Advertise your own property. Your own dot com. You own it. You control the content. You control the design. On your web site, your competitors’ ads aren’t displayed next to your message. If you send someone to your Facebook page, and Facebook displays a half-naked chick next to your company’s message, what do you think they’ll be thinking? Let me tell you, because I’ve run into this scenario several times already. They’ll think YOU put that half-naked chick there, and they may very well be offended. At best, they’ll know you had no control over it, but the half-naked chick is still there. How much positive impact did she have on your business? None.

Don’t get me wrong.

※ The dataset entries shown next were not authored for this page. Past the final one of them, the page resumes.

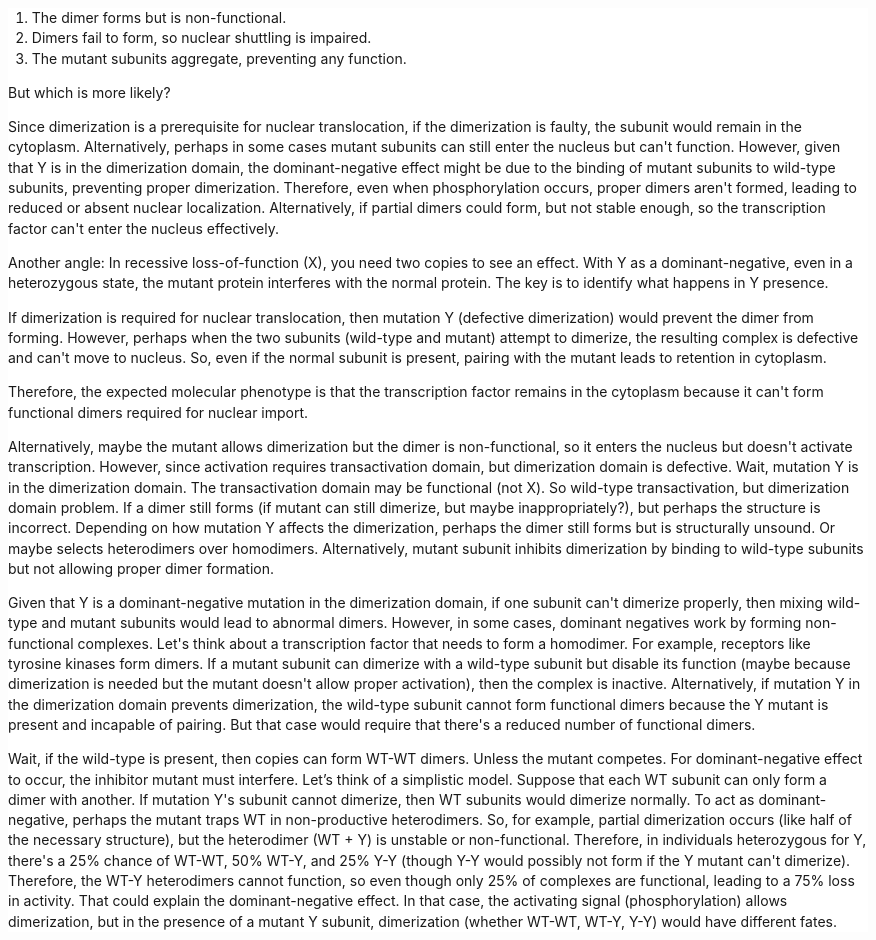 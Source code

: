 1. The dimer forms but is non-functional.
2. Dimers fail to form, so nuclear shuttling is impaired.
3. The mutant subunits aggregate, preventing any function.

But which is more likely?

Since dimerization is a prerequisite for nuclear translocation, if the dimerization is faulty, the subunit would remain in the cytoplasm. Alternatively, perhaps in some cases mutant subunits can still enter the nucleus but can't function. However, given that Y is in the dimerization domain, the dominant-negative effect might be due to the binding of mutant subunits to wild-type subunits, preventing proper dimerization. Therefore, even when phosphorylation occurs, proper dimers aren't formed, leading to reduced or absent nuclear localization. Alternatively, if partial dimers could form, but not stable enough, so the transcription factor can't enter the nucleus effectively.

Another angle: In recessive loss-of-function (X), you need two copies to see an effect. With Y as a dominant-negative, even in a heterozygous state, the mutant protein interferes with the normal protein. The key is to identify what happens in Y presence.

If dimerization is required for nuclear translocation, then mutation Y (defective dimerization) would prevent the dimer from forming. However, perhaps when the two subunits (wild-type and mutant) attempt to dimerize, the resulting complex is defective and can't move to nucleus. So, even if the normal subunit is present, pairing with the mutant leads to retention in cytoplasm.

Therefore, the expected molecular phenotype is that the transcription factor remains in the cytoplasm because it can't form functional dimers required for nuclear import.

Alternatively, maybe the mutant allows dimerization but the dimer is non-functional, so it enters the nucleus but doesn't activate transcription. However, since activation requires transactivation domain, but dimerization domain is defective. Wait, mutation Y is in the dimerization domain. The transactivation domain may be functional (not X). So wild-type transactivation, but dimerization domain problem. If a dimer still forms (if mutant can still dimerize, but maybe inappropriately?), but perhaps the structure is incorrect. Depending on how mutation Y affects the dimerization, perhaps the dimer still forms but is structurally unsound. Or maybe selects heterodimers over homodimers. Alternatively, mutant subunit inhibits dimerization by binding to wild-type subunits but not allowing proper dimer formation.

Given that Y is a dominant-negative mutation in the dimerization domain, if one subunit can't dimerize properly, then mixing wild-type and mutant subunits would lead to abnormal dimers. However, in some cases, dominant negatives work by forming non-functional complexes. Let's think about a transcription factor that needs to form a homodimer. For example, receptors like tyrosine kinases form dimers. If a mutant subunit can dimerize with a wild-type subunit but disable its function (maybe because dimerization is needed but the mutant doesn't allow proper activation), then the complex is inactive. Alternatively, if mutation Y in the dimerization domain prevents dimerization, the wild-type subunit cannot form functional dimers because the Y mutant is present and incapable of pairing. But that case would require that there's a reduced number of functional dimers.

Wait, if the wild-type is present, then copies can form WT-WT dimers. Unless the mutant competes. For dominant-negative effect to occur, the inhibitor mutant must interfere. Let’s think of a simplistic model. Suppose that each WT subunit can only form a dimer with another. If mutation Y's subunit cannot dimerize, then WT subunits would dimerize normally. To act as dominant-negative, perhaps the mutant traps WT in non-productive heterodimers. So, for example, partial dimerization occurs (like half of the necessary structure), but the heterodimer (WT + Y) is unstable or non-functional. Therefore, in individuals heterozygous for Y, there's a 25% chance of WT-WT, 50% WT-Y, and 25% Y-Y (though Y-Y would possibly not form if the Y mutant can't dimerize). Therefore, the WT-Y heterodimers cannot function, so even though only 25% of complexes are functional, leading to a 75% loss in activity. That could explain the dominant-negative effect. In that case, the activating signal (phosphorylation) allows dimerization, but in the presence of a mutant Y subunit, dimerization (whether WT-WT, WT-Y, Y-Y) would have different fates.
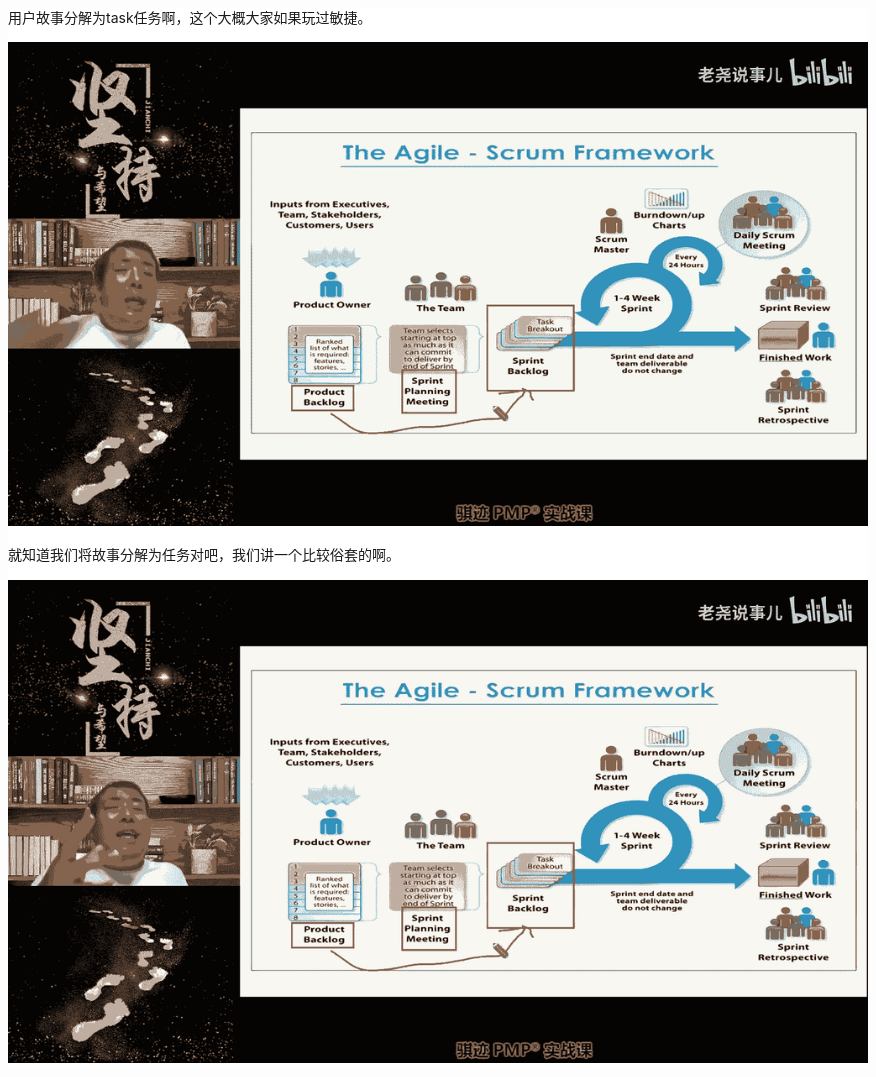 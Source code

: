 用户故事分解为task任务啊，这个大概大家如果玩过敏捷。

![](img/776c4cc694d1c931606f6fe5cbb830c1_260.png)

就知道我们将故事分解为任务对吧，我们讲一个比较俗套的啊。

![](img/776c4cc694d1c931606f6fe5cbb830c1_262.png)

I’m not saying ditch Facebook. Just don’t make it your primary online marketing destination. Instead, use Facebook’s developer platform to connect with your customers. Allow your customers to comment on your site with Facebook Comments, if you want. Allow them to share your web site content with their Facebook friends. Live stream your Facebook feed into your site somewhere, if it makes sense. Use Facebook to drive traffic to your site and increase engagement. There are many ways to use Facebook, just don’t advertise it as your primary online marketing destination.

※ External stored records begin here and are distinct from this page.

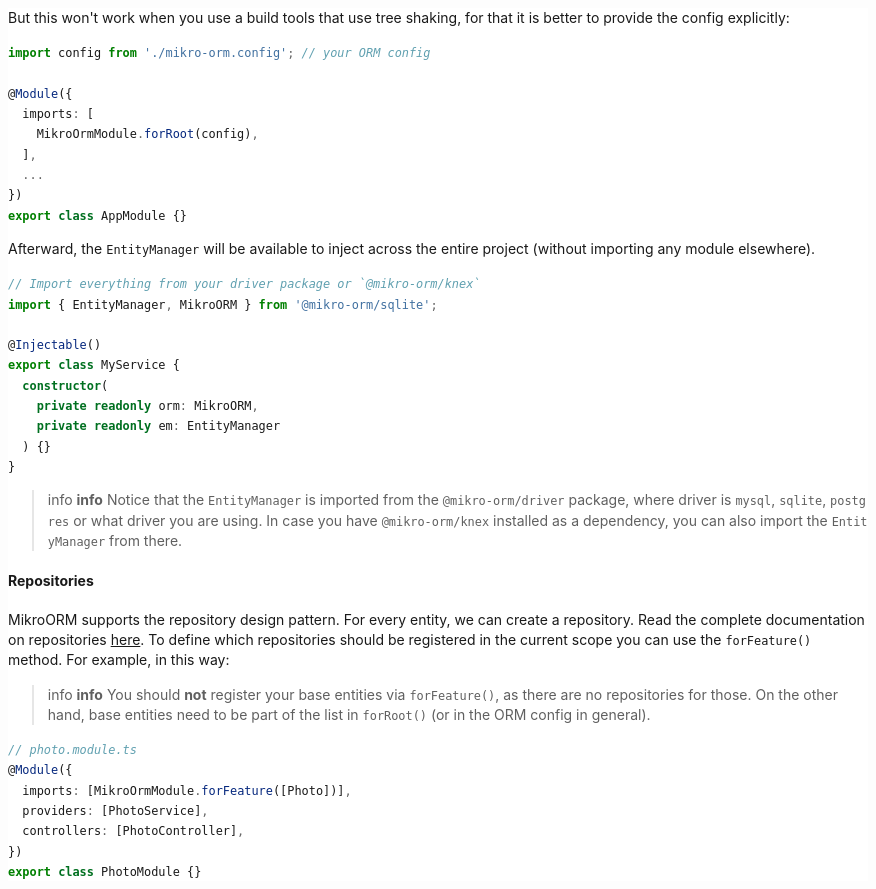 But this won't work when you use a build tools that use tree shaking, for that it is better to provide the config explicitly:

```typescript
import config from './mikro-orm.config'; // your ORM config

@Module({
  imports: [
    MikroOrmModule.forRoot(config),
  ],
  ...
})
export class AppModule {}
```

Afterward, the `EntityManager` will be available to inject across the entire project (without importing any module elsewhere).

```ts
// Import everything from your driver package or `@mikro-orm/knex`
import { EntityManager, MikroORM } from '@mikro-orm/sqlite';

@Injectable()
export class MyService {
  constructor(
    private readonly orm: MikroORM,
    private readonly em: EntityManager
  ) {}
}
```

> info **info** Notice that the `EntityManager` is imported from the `@mikro-orm/driver` package, where driver is `mysql`, `sqlite`, `postgres` or what driver you are using. In case you have `@mikro-orm/knex` installed as a dependency, you can also import the `EntityManager` from there.

#### Repositories

MikroORM supports the repository design pattern. For every entity, we can create a repository. Read the complete documentation on repositories [here](https://mikro-orm.io/docs/repositories). To define which repositories should be registered in the current scope you can use the `forFeature()` method. For example, in this way:

> info **info** You should **not** register your base entities via `forFeature()`, as there are no
> repositories for those. On the other hand, base entities need to be part of the list in `forRoot()` (or in the ORM config in general).

```typescript
// photo.module.ts
@Module({
  imports: [MikroOrmModule.forFeature([Photo])],
  providers: [PhotoService],
  controllers: [PhotoController],
})
export class PhotoModule {}
```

Facebook is a fad. People don’t believe that right now, but it’s true. In a few years, we’ll look back and laugh at how “important” it was. It’ll still be around, but it won’t be the same. Practically every day I read about someone who is leaving Facebook, but almost never do they say they’re leaving the Internet. Facebook is a fad. The Internet is not. Do not miss that important distinction.

What’s not a fad, and what won’t be gone, is your own dot com presence. Make your primary online marketing destination the one that you own and have total control over. Build customer loyalty around your own web site, and put most of your Internet marketing eggs there, so that when the Facebook fad is over, you haven’t lost all your eggs.

Look, web sites are cheap these days. A basic site can be built with a cheap template for less than $100, and the site can be hosted for less than $10/month. If you need something more elaborate, you can get an entire site built for less than a couple thousand. The point is, there’s no excuse for not having a good web site that you control.

You go through the painstaking process of grooming your company’s image – the logo, the slogan, the advertising materials, the look and feel of your business, etc. etc. etc. Why wouldn’t you use the same mindset when doing your online marketing? Facebook is a fad and it’s sloppy and uncontrollable, and because of that, Facebook should only be a supplement to your online marketing, not the primary method you use to reach your customers online. It may not seem like it sometimes, but people go to web sites other than Facebook, and yours should be one of them.

Alternate titles:

  • Why you still need a good web site.
  • Facebook is not your web site, so stop advertising it.
  • Stop advertising your Facebook page.
  • Marketing 101: Control your image.

3 thoughts on “Facebook is a fad, but the Internet is not

  1. Jennifer says:

    Thank you for this article. Facebook is like walking into someone’s home with a family drama going on, along with multiple blaring tv’s and radios vying for your attention. Mixing everyone’s business with my business is not a venue that I would like to place all my advertising dollars.